The next year, another white man, angry over what he called “the Hispanic invasion of Texas”, opened fire on shoppers at an El Paso Walmart, leaving 23 people dead, and later telling the police he had sought to kill Mexicans.
And in yet another deadly mass shooting, unfolding in Buffalo on Saturday, a heavily armed white man is accused of killing 10 people after targeting a supermarket on the city’s predominantly black east side, writing in a lengthy screed posted online that the shoppers there came from a culture that sought to “ethnically replace my own people”.
Three shootings, three different targets — but all linked by one sprawling, ever-mutating belief now commonly known as replacement theory. At the extremes of American life, replacement theory — the notion that western elites, sometimes manipulated by Jews, want to “replace” and disempower white Americans — has become an engine of racist terror, helping inspire a wave of mass shootings in recent years and fuelling the 2017 Right-wing rally in Charlottesville, Virginia, that erupted in violence.
But replacement theory, once confined to the digital fever swamps of Reddit message boards and semi-obscure white nationalist sites, has gone mainstream. In sometimes more muted forms, the fear it crystallises — of a future America in which white people are no longer the numerical majority — has become a potent force in conservative media and politics, where the theory has been borrowed and remixed to attract audiences, retweets and small-dollar donations.
By his own account, the Buffalo suspect, Payton S. Gendron, followed a lonelier path to radicalisation, immersing himself in replacement theory and other kinds of racist and anti-semitic content easily found on Internet forums, and casting black Americans, like Hispanic immigrants, as “replacers” of white Americans.
Yet in recent months, versions of the same ideas, sanded down and shorn of explicitly anti-black and antisemitic themes, have become commonplace in the Republican Party — spoken aloud at congressional hearings, echoed in Republican campaign advertisements and embraced by a growing array of Right-wing candidates and media personalities.
No public figure has promoted replacement theory more loudly or relentlessly than the Fox host Tucker Carlson, who has made elite-led demographic change a central theme of his show since joining Fox’s prime-time line-up in 2016.

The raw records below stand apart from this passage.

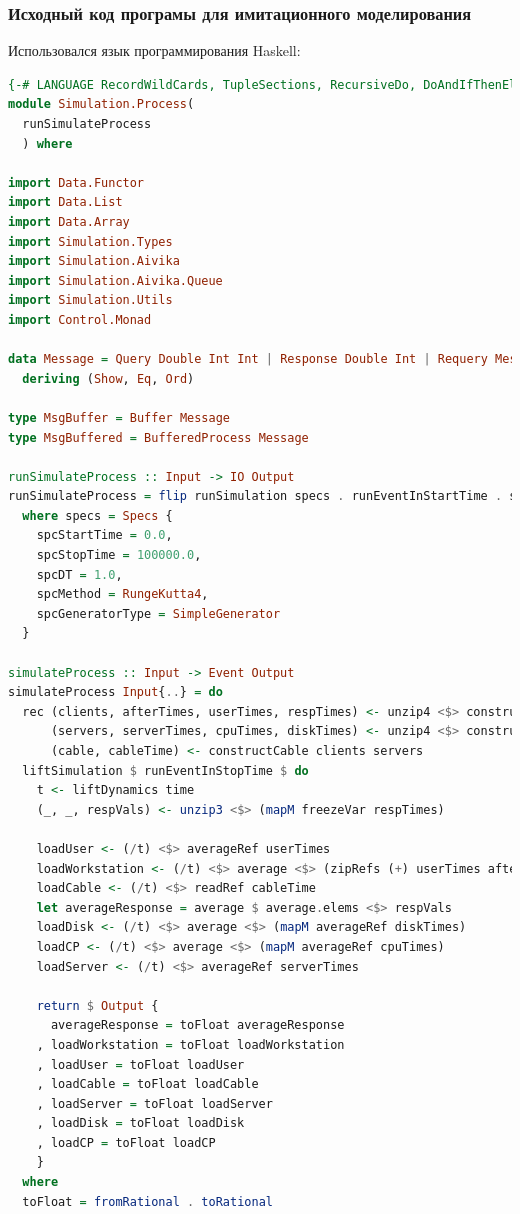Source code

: \documentclass[russian,utf8,emptystyle]{eskdtext}
\begin{document}
\subsubsection{Исходный код програмы для имитационного моделирования}
Использовался язык программирования Haskell:
\begin{lstlisting}[language=Haskell]
{-# LANGUAGE RecordWildCards, TupleSections, RecursiveDo, DoAndIfThenElse #-}
module Simulation.Process(
  runSimulateProcess
  ) where
  
import Data.Functor
import Data.List
import Data.Array
import Simulation.Types
import Simulation.Aivika
import Simulation.Aivika.Queue
import Simulation.Utils
import Control.Monad

data Message = Query Double Int Int | Response Double Int | Requery Message
  deriving (Show, Eq, Ord)
  
type MsgBuffer = Buffer Message
type MsgBuffered = BufferedProcess Message

runSimulateProcess :: Input -> IO Output
runSimulateProcess = flip runSimulation specs . runEventInStartTime . simulateProcess
  where specs = Specs {
    spcStartTime = 0.0,
    spcStopTime = 100000.0,
    spcDT = 1.0,
    spcMethod = RungeKutta4,
    spcGeneratorType = SimpleGenerator 
  }
  
simulateProcess :: Input -> Event Output
simulateProcess Input{..} = do
  rec (clients, afterTimes, userTimes, respTimes) <- unzip4 <$> constructClients cable
      (servers, serverTimes, cpuTimes, diskTimes) <- unzip4 <$> constructServers cable
      (cable, cableTime) <- constructCable clients servers
  liftSimulation $ runEventInStopTime $ do
    t <- liftDynamics time 
    (_, _, respVals) <- unzip3 <$> (mapM freezeVar respTimes)
    
    loadUser <- (/t) <$> averageRef userTimes
    loadWorkstation <- (/t) <$> average <$> (zipRefs (+) userTimes afterTimes)
    loadCable <- (/t) <$> readRef cableTime    
    let averageResponse = average $ average.elems <$> respVals
    loadDisk <- (/t) <$> average <$> (mapM averageRef diskTimes)
    loadCP <- (/t) <$> average <$> (mapM averageRef cpuTimes)
    loadServer <- (/t) <$> averageRef serverTimes
    
    return $ Output {
      averageResponse = toFloat averageResponse
    , loadWorkstation = toFloat loadWorkstation
    , loadUser = toFloat loadUser
    , loadCable = toFloat loadCable
    , loadServer = toFloat loadServer
    , loadDisk = toFloat loadDisk
    , loadCP = toFloat loadCP
    }
  where
  toFloat = fromRational . toRational
  

\end{lstlisting}
\end{document}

A Times investigation published this month showed that in more than 400 episodes of his show, Carlson has amplified the notion that Democratic politicians and other assorted elites want to force demographic change through immigration, and his producers sometimes scoured his show’s raw material from the same dark corners of the Internet that the Buffalo suspect did.
“It’s not a pipeline. It’s an open sewer,” said Chris Stirewalt, a former Fox News political editor who was fired in 2020 after defending the network’s decision to call Arizona for then-candidate Joseph R. Biden.
“Cable hosts looking for ratings and politicians in search of small-dollar donations can see which stories and narratives are drawing the most intense reactions among addicted users online,” Stirewalt said.
Social media sites and Internet forums, he added, are “like a focus group for pure outrage”.
In just the past year, Republican luminaries like Newt Gingrich, the former House Speaker and Georgia congressman, and Elise Stefanik, the Centre-Right New York congresswoman, have echoed the replacement theory.